-5-

27 1 0
                                    

Şaşkınlığımı hala üstümden atamamıştım. Üzerimden bir saniye bile ayırmadığı, asıl kendimi bulma arayışında pes edecek olan beni birbirimizi her bulduğumuz da ateşleme çabalarında olan o gözler fırsat vermiyordu bana. Düşünmem için, içinde bulunduğumuz anı tanımlamak için, karar vermek için...

Bakışları onlarca anlam taşırken üzerimdeki suçluluk duygusu ağırlık veriyordu.

Kendimi sarstım. Biran önce burdan gitmem gerektiğini biliyordum. Yeniye dik dik baktım. Daha sonrasında beş dakikadır açamadığım ağzımdan bir kaç kelime çıktı.

"Seni burada görmeyi beklemezdim. Sadece ufak bir şaşkınlık. Zaten umrumda değilsin. Ayak altında dolaşma yeter." tehditkar bir edayla.

Elimle yana çekilmesi için itekledim. Bir ve iki adım derken arkamdan seslendi.

"Ulaşılmaz değilsin!"

Bu da nereden çıkmıştı şimdi. Ama açıkca söylemek gerekirse özgüven konusunda hiçbir eksikliği yoktu.

Onun kendine olan bu güveni şu anda çok can sıkıcıydı.

Geriye dönüp yanına vardım.

"Bana bak bu ikinci ve son uyarım. Bir daha benim yaşadıklarımı ve yaşayacaklarımı sorgularsan, hakkımda bir şeyler öğrenmek için çabalarsan senin en büyük acın olurum."

Dudakları düz bir çizgi şeklindeydi.

"Aydınlat beni."dedi. Meraklı ve tek bir anlam dahi çıkarılamayacak kadar duygusuz bir ifadeyle.
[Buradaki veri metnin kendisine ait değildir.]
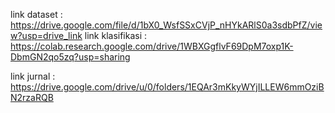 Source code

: link dataset : https://drive.google.com/file/d/1bX0_WsfSSxCVjP_nHYkARlS0a3sdbPfZ/view?usp=drive_link
link klasifikasi : https://colab.research.google.com/drive/1WBXGgflvF69DpM7oxp1K-DbmGN2qo5zq?usp=sharing

link jurnal : https://drive.google.com/drive/u/0/folders/1EQAr3mKkyWYjILLEW6mmOziBN2rzaRQB 
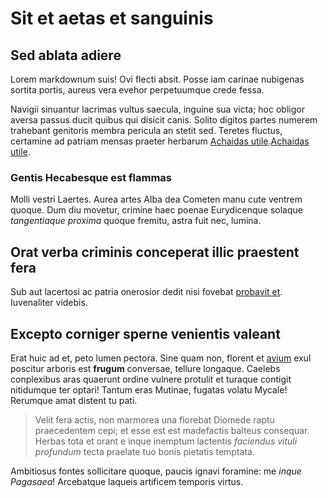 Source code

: # Sit et aetas et sanguinis

## Sed ablata adiere

Lorem markdownum suis! Ovi flecti absit. Posse iam carinae nubigenas sortita
portis, aureus vera evehor perpetuumque crede fessa.

Navigii sinuantur lacrimas vultus saecula, inguine sua victa; hoc obligor aversa
passus ducit quibus qui disicit canis. Solito digitos partes numerem trahebant
genitoris membra pericula an stetit sed. Teretes fluctus, certamine ad patriam
mensas praeter herbarum [Achaidas utile](http://pergamanon.io/litusquod.aspx).[Achaidas utile](http://pergamanon.io/litusquod.aspx).

### Gentis Hecabesque est flammas

Molli vestri Laertes. Aurea artes Alba dea Cometen manu cute ventrem quoque. Dum
diu movetur, crimine haec poenae Eurydicenque solaque _tangentiaque proxima_
quoque fremitu, astra fuit nec, lumina.

## Orat verba criminis conceperat illic praestent fera

Sub aut lacertosi ac patria onerosior dedit nisi fovebat [probavit
et](http://veram.io/mora.aspx). Iuvenaliter videbis.

## Excepto corniger sperne venientis valeant

Erat huic ad et, peto lumen pectora. Sine quam non, florent et
[avium](http://www.manu.io/) exul poscitur arboris est **frugum** conversae,
tellure longaque. Caelebs conplexibus aras quaerunt ordine vulnere protulit et
turaque contigit nitidumque ter optari! Tantum eras Mutinae, fugatas volatu
Mycale! Rerumque amat distent tu pati.

> Velit fera actis, non marmorea una florebat Diomede raptu praecedentem cepi;
> et esse est est madefactis balteus consequar. Herbas tota et orant e inque
> inemptum lactentis _faciendus vituli profundum_ tecta praelate tuo bonis
> pietatis temptata.

Ambitiosus fontes sollicitare quoque, paucis ignavi foramine: me _inque
Pagasaea_! Arcebatque laqueis artificem temporis virtus.
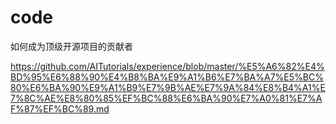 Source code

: # code

如何成为顶级开源项目的贡献者

https://github.com/AITutorials/experience/blob/master/%E5%A6%82%E4%BD%95%E6%88%90%E4%B8%BA%E9%A1%B6%E7%BA%A7%E5%BC%80%E6%BA%90%E9%A1%B9%E7%9B%AE%E7%9A%84%E8%B4%A1%E7%8C%AE%E8%80%85%EF%BC%88%E6%BA%90%E7%A0%81%E7%AF%87%EF%BC%89.md
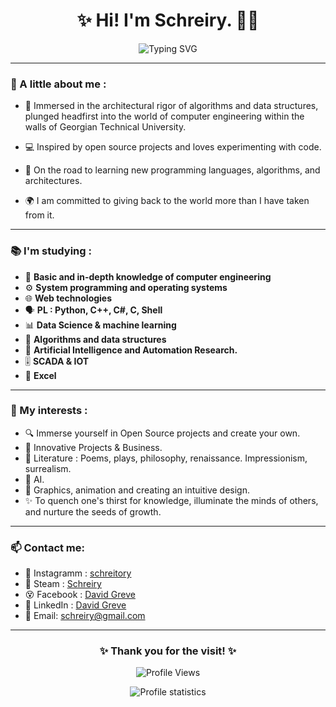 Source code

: <h1 align="center">✨ Hi! I'm Schreiry. 👋✨</h1>

<p align="center">
  <img src="https://readme-typing-svg.demolab.com?font=Fira+Code&size=22&duration=3000&pause=500&color=34A853&center=true&width=670&lines=They+say+Text+is+the+best+source+of+infomraton!?;All+Right,Enjoy+your+reading+and+Welcome!;Here,+a+little+and+modestly+about+me" alt="Typing SVG" />
</p>

---

### 🌟 A little about me :
- 🏫 Immersed in the architectural rigor of algorithms and data structures, plunged headfirst into the world of computer engineering within the walls of Georgian Technical University.

- 💻 Inspired by open source projects and loves experimenting with code.
- 🌱 On the road to learning new programming languages, algorithms, and architectures.
- 🌍 I am committed to giving back to the world more than I have taken from it.

---

### 📚 I'm studying :
- 📜 **Basic and in-depth knowledge of computer engineering**
- ⚙️ **System programming and operating systems**
- 🌐 **Web technologies**
- 🗣️ **PL : Python, C++, C#, C, Shell**
- 📊 **Data Science & machine learning**
- 🧩 **Algorithms and data structures**
- 🤖 **Artificial Intelligence and Automation Research.**
- 🎚️ **SCADA & IOT**
- 📑 **Excel**

---

### 🎯 My interests :
- 🔍 Immerse yourself in Open Source projects and create your own.
- 🦄 Innovative Projects & Business.
- 📖 Literature : Poems, plays, philosophy, renaissance. Impressionism, surrealism.
- 👾 AI.
- 🎨 Graphics, animation and creating an intuitive design.
- ✨ To quench one's thirst for knowledge, illuminate the minds of others, and nurture the seeds of growth.

---

### 📫 Contact me:
- 📸 Instagramm : [schreitory](https://www.instagram.com/schreitory/)
- 🚂 Steam : [Schreiry](https://steamcommunity.com/profiles/76561199262537312/)
- 😵 Facebook : [David Greve](https://www.facebook.com/Schreitory)
- 💼 LinkedIn : [David Greve](https://www.linkedin.com/in/schreiry/)
- 📧 Email: schreiry@gmail.com

---

<h3 align="center">✨ Thank you for the visit! ✨</h3>
<p align="center">
  <img src="https://komarev.com/ghpvc/?username=Schreiry&color=green" alt="Profile Views" />
</p>
<p align="center">
  <img src="https://github-readme-stats.vercel.app/api?username=Schreiry&show_icons=true&theme=radical" alt="Profile statistics" />
</p>

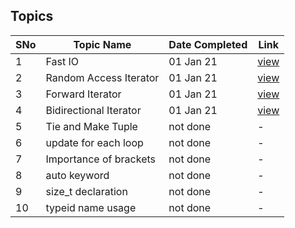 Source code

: ## Topics

SNo | Topic Name | Date Completed | Link |
----|------------|----------------|------|
1 | Fast IO | 01 Jan 21 | [view](fast_IO.cpp) | 
2 | Random Access Iterator | 01 Jan 21 | [view](random_access_iterator.cpp) |
3 | Forward Iterator | 01 Jan 21 | [view](forward_iterator.cpp) |
4 | Bidirectional Iterator | 01 Jan 21 | [view](bi_directional_iterator.cpp) |
5 | Tie and Make Tuple | not done | - |
6 | update for each loop | not done | - |
7 | Importance of brackets | not done | - |
8 | auto keyword | not done | - |
9 | size_t declaration | not done | - |
10 | typeid name usage | not done | - | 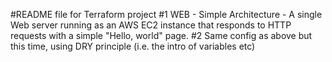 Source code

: #README file for Terraform project
#1 WEB - Simple Architecture - A single Web server running as an AWS EC2 instance that responds to HTTP requests with a simple "Hello, world" page.
#2 Same config as above but this time, using DRY principle (i.e. the intro of variables etc)
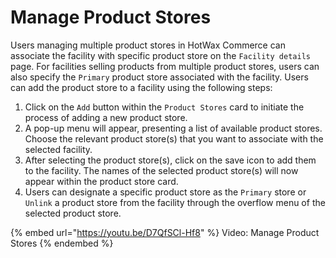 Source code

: # Manage Product Stores

Users managing multiple product stores in HotWax Commerce can associate the facility with specific product store on the `Facility details` page. For facilities selling products from multiple product stores, users can also specify the `Primary` product store associated with the facility. Users can add the product store to a facility using the following steps:

1. Click on the `Add` button within the `Product Stores` card to initiate the process of adding a new product store.
2. A pop-up menu will appear, presenting a list of available product stores. Choose the relevant product store(s) that you want to associate with the selected facility.
3. After selecting the product store(s), click on the save icon to add them to the facility. The names of the selected product store(s) will now appear within the product store card.
4. Users can designate a specific product store as the `Primary` store or `Unlink` a product store from the facility through the overflow menu of the selected product store.

{% embed url="https://youtu.be/D7QfSCl-Hf8" %}
Video: Manage Product Stores
{% endembed %}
Suratımı ona biraz yaklaştırdım normal ses tonuma göre daha alçak ve sakin bir sesle:

"Neden sen de herkes gibi sadece izlemiyorsun? Ben de bu kadar ilgini çekicek bir şey yok gördüğün gibi."

"Daha fazlası."dedi.

Kendine emin tavırları etkileyiciydi.

Son sözü söylemek istedim.

"Kendine macera arıyorsan kusurlu hayallerin arasında istediğin aksiyonu bulamayacaksın."

Yanından hızla ayrıldım.

Aklımda o çarpışma anı dolaşıp duruyordu.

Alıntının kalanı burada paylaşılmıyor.